Below is an excerpt from a recent decision in the case of Ideal Instruments, Inc. v. Rivard Instruments, Inc., a patent case from the Northern District of Iowa. [— F.Supp.2d —-, 2007 WL 2296407 (N.D. Iowa, August 10, 2007)] In the future we’ll think it quaint that this deserved special mention in the court’s written opinion. But I’m sure clients will appreciate the cost savings. And imagine trying a federal case while telecommuting!
The court held the Markman hearing in this case on August 3, 2007. The Markman hearing in this case was the first instance in which this court has conducted a hearing using teleconferencing and “webcasts” of the parties’ presentations over the internet. The court and the parties found that this procedure was also extremely effective in both presenting the parties’ arguments and saving the parties substantial sums in attorney fees and travel costs.

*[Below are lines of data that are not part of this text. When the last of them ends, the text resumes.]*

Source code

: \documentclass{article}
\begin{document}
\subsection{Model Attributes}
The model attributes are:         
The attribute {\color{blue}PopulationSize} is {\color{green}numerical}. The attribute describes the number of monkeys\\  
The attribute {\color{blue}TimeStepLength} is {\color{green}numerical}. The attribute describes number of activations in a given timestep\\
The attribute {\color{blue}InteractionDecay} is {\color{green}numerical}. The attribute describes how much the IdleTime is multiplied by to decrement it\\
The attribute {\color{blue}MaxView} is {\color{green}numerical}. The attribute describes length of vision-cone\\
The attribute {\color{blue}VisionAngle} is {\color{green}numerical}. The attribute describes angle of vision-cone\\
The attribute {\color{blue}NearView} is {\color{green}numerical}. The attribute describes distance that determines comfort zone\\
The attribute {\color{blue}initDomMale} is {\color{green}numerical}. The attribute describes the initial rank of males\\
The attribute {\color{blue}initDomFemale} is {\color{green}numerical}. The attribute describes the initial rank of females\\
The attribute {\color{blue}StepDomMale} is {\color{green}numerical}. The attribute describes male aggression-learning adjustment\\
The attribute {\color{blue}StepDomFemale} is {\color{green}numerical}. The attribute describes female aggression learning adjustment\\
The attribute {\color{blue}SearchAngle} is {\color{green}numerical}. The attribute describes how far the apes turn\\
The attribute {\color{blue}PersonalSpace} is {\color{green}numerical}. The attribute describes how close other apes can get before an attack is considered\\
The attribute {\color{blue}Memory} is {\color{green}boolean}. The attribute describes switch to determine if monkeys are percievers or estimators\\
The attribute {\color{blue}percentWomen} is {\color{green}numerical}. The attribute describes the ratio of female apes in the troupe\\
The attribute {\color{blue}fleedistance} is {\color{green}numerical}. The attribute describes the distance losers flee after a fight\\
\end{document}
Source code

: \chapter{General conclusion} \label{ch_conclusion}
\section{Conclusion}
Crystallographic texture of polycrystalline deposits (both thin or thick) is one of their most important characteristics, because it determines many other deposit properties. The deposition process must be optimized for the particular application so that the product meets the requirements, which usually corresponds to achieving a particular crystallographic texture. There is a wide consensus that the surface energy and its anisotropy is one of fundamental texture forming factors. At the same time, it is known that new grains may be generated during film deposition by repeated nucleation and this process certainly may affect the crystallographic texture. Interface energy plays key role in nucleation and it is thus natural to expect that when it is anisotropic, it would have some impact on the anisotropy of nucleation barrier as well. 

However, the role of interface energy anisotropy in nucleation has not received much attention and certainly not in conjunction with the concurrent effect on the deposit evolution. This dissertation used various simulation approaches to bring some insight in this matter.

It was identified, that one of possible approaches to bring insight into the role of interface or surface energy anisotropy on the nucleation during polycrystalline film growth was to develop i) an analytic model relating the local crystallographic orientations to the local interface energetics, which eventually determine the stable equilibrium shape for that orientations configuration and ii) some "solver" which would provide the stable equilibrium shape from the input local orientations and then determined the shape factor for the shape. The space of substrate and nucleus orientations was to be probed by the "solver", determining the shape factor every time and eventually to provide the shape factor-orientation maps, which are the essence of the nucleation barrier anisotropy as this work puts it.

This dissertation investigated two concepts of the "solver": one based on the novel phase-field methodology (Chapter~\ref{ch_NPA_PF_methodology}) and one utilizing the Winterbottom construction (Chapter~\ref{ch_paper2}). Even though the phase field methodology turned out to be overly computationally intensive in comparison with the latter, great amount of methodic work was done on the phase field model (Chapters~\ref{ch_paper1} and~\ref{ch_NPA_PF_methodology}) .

Owing to the last minute notice by the plaintiff of a desire to present materials using PowerPoint via a webcast and some technical difficulties with working out the procedure to surrender “moderator” rights from one party to the other, the parties actually presented separate, simultaneous webcasts, one for the plaintiff’s presentation and one for the defendants’ presentation, instead of a single webcast. In fact, the parties used different webcast hosts in this case: one used Netspoke and the other used Webex. The court and the parties each logged in to both webcasts at the beginning of the conference call, then switched between them as the parties made their arguments. Although not as elegant a procedure as a single webcast would likely have been, the simultaneous webcasts procedure was very effective, eliminated the technical difficulties in the short time available, and proved quite workable. One “glitch” that occurred when the plaintiff “timed out” of the defendants’ webcast was quickly remedied by the plaintiff logging back in. The parties had also taken the precaution of providing the court and each other with copies of their presentation slides by e-mail prior to the hearing, so that even when the plaintiff temporarily lost the defendant’s webcast, the plaintiff was able to follow the defendant’s presentation by using the copy that the plaintiff had received. The court heartily recommends requiring such a backup procedure when using technology, whether new or tested and true, even though “Murphy’s Law” has not yet been codified into the United States Code.